◆ Your assignment
Write each entry out again exactly as it was given.

◆ Extracted entries
****************

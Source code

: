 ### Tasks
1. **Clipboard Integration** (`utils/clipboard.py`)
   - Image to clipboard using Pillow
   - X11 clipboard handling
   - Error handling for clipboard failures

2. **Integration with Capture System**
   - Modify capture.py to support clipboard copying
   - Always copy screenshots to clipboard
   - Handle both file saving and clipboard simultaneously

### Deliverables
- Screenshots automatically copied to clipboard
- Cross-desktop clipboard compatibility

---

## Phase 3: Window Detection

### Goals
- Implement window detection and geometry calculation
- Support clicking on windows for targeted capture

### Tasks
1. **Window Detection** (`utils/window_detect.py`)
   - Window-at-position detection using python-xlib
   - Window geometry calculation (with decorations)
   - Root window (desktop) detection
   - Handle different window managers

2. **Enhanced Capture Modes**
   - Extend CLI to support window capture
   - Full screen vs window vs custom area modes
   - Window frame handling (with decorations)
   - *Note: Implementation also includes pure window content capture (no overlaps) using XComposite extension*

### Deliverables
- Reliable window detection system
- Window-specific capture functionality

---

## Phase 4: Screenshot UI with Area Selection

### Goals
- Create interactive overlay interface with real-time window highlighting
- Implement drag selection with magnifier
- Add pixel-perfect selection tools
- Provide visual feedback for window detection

****************

◆ Problem solution
Source code

: ### Tasks
1. **Clipboard Integration** (`utils/clipboard.py`)
   - Image to clipboard using Pillow
   - X11 clipboard handling
   - Error handling for clipboard failures

2. **Integration with Capture System**
   - Modify capture.py to support clipboard copying
   - Always copy screenshots to clipboard
   - Handle both file saving and clipboard simultaneously

### Deliverables
- Screenshots automatically copied to clipboard
- Cross-desktop clipboard compatibility

---

## Phase 3: Window Detection

### Goals
- Implement window detection and geometry calculation
- Support clicking on windows for targeted capture

### Tasks
1. **Window Detection** (`utils/window_detect.py`)
   - Window-at-position detection using python-xlib
   - Window geometry calculation (with decorations)
   - Root window (desktop) detection
   - Handle different window managers

2. **Enhanced Capture Modes**
   - Extend CLI to support window capture
   - Full screen vs window vs custom area modes
   - Window frame handling (with decorations)
   - *Note: Implementation also includes pure window content capture (no overlaps) using XComposite extension*

### Deliverables
- Reliable window detection system
- Window-specific capture functionality

---

## Phase 4: Screenshot UI with Area Selection

### Goals
- Create interactive overlay interface with real-time window highlighting
- Implement drag selection with magnifier
- Add pixel-perfect selection tools
- Provide visual feedback for window detection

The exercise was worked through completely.